Ogilvie HA, Imin N, Djordjevic MA - BMC Genomics (2014)

Bottom Line: Using a motif-based system developed for this study to identify canonical CEP peptide domains, a total of 916 CEP genes and 1,223 CEP domains were found in angiosperms and for the first time in gymnosperms.Both CEP genes and domains were found to have diversified in angiosperms, particularly in the Poaceae and Solanaceae plant families.Multispecies orthologous relationships were determined for 22% of identified CEP genes, and further analysis of those groups found selective constraints upon residues within the CEP peptide and within the previously little-characterized variable region.

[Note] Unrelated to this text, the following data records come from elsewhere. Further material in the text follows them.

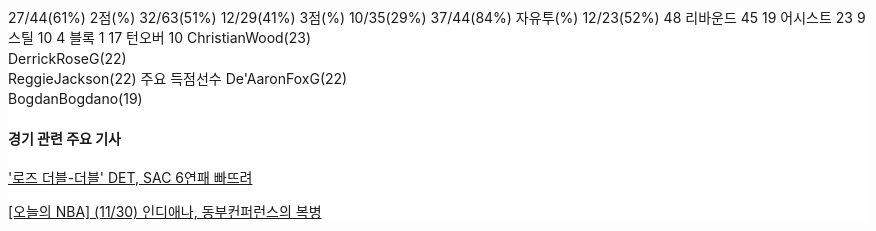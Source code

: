   <tr>
    <td class="tg-dcpn">27/44(61%)</td>
    <td class="tg-rr9t">2점(%)</td>
    <td class="tg-dcpn">32/63(51%)</td>
  </tr>
  <tr>
    <td class="tg-dcpn">12/29(41%)</td>
    <td class="tg-rr9t">3점(%)</td>
    <td class="tg-dcpn">10/35(29%)</td>
  </tr>
  <tr>
    <td class="tg-dcpn">37/44(84%)</td>
    <td class="tg-rr9t">자유투(%)</td>
    <td class="tg-dcpn">12/23(52%)</td>
  </tr>
  <tr>
    <td class="tg-dcpn">48</td>
    <td class="tg-rr9t">리바운드</td>
    <td class="tg-dcpn">45</td>
  </tr>
  <tr>
    <td class="tg-dcpn">19</td>
    <td class="tg-rr9t">어시스트</td>
    <td class="tg-dcpn">23</td>
  </tr>
  <tr>
    <td class="tg-dcpn">9</td>
    <td class="tg-rr9t">스틸</td>
    <td class="tg-dcpn">10</td>
  </tr>
  <tr>
    <td class="tg-dcpn">4</td>
    <td class="tg-rr9t">블록</td>
    <td class="tg-dcpn">1</td>
  </tr>
  <tr>
    <td class="tg-dcpn">17</td>
    <td class="tg-rr9t">턴오버</td>
    <td class="tg-dcpn">10</td>
  </tr>
  <tr>
    <td class="tg-dcpn">ChristianWood(23)<br>DerrickRoseG(22)<br>ReggieJackson(22)</td>
    <td class="tg-rr9t">주요 득점선수</td>
    <td class="tg-dcpn">De'AaronFoxG(22)<br>BogdanBogdano(19)</td>
  </tr>
</table>

#### 경기 관련 주요 기사         

['로즈 더블-더블' DET, SAC 6연패 빠뜨려](http://www.rookie.co.kr/news/articleView.html?idxno=38409)

[[오늘의 NBA] (11/30) 인디애나, 동부컨퍼런스의 복병](http://sports.news.naver.com/basketball/news/read.nhn?oid=486&aid=0000001152)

View Article: PubMed Central - PubMed

Affiliation: Research School of Biology, The Australian National University, Canberra ACT 0200, Australia. huw.ogilvie@anu.edu.au.

ABSTRACT

Background: Small, secreted signaling peptides work in parallel with phytohormones to control important aspects of plant growth and development. Genes from the C-TERMINALLY ENCODED PEPTIDE (CEP) family produce such peptides which negatively regulate plant growth, especially under stress, and affect other important developmental processes. To illuminate how the CEP gene family has evolved within the plant kingdom, including its emergence, diversification and variation between lineages, a comprehensive survey was undertaken to identify and characterize CEP genes in 106 plant genomes.

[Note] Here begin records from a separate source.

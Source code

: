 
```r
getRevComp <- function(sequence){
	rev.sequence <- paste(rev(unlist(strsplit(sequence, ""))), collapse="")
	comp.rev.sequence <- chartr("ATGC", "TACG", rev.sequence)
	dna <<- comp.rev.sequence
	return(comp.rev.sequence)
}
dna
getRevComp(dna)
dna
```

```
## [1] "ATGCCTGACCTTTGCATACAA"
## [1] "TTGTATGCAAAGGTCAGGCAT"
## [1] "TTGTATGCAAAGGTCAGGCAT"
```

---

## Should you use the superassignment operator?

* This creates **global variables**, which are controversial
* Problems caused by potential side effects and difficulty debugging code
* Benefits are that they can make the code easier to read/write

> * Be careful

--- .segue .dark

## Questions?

Results: Using a motif-based system developed for this study to identify canonical CEP peptide domains, a total of 916 CEP genes and 1,223 CEP domains were found in angiosperms and for the first time in gymnosperms. This defines a narrow band for the emergence of CEP genes in plants, from the divergence of lycophytes to the angiosperm/gymnosperm split. Both CEP genes and domains were found to have diversified in angiosperms, particularly in the Poaceae and Solanaceae plant families. Multispecies orthologous relationships were determined for 22% of identified CEP genes, and further analysis of those groups found selective constraints upon residues within the CEP peptide and within the previously little-characterized variable region. An examination of public Oryza sativa RNA-Seq datasets revealed an expression pattern that links OsCEP5 and OsCEP6 to panicle development and flowering, and CEP gene trees reveal these emerged from a duplication event associated with the Poaceae plant family.

Conclusions: The characterization of the plant-family specific CEP genes OsCEP5 and OsCEP6, the association of CEP genes with angiosperm-specific development processes like panicle development, and the diversification of CEP genes in angiosperms provides further support for the hypothesis that CEP genes have been integral to the evolution of novel traits within the angiosperm lineage. Beyond these findings, the comprehensive set of CEP genes and their properties reported here will be a resource for future research on CEP genes and peptides.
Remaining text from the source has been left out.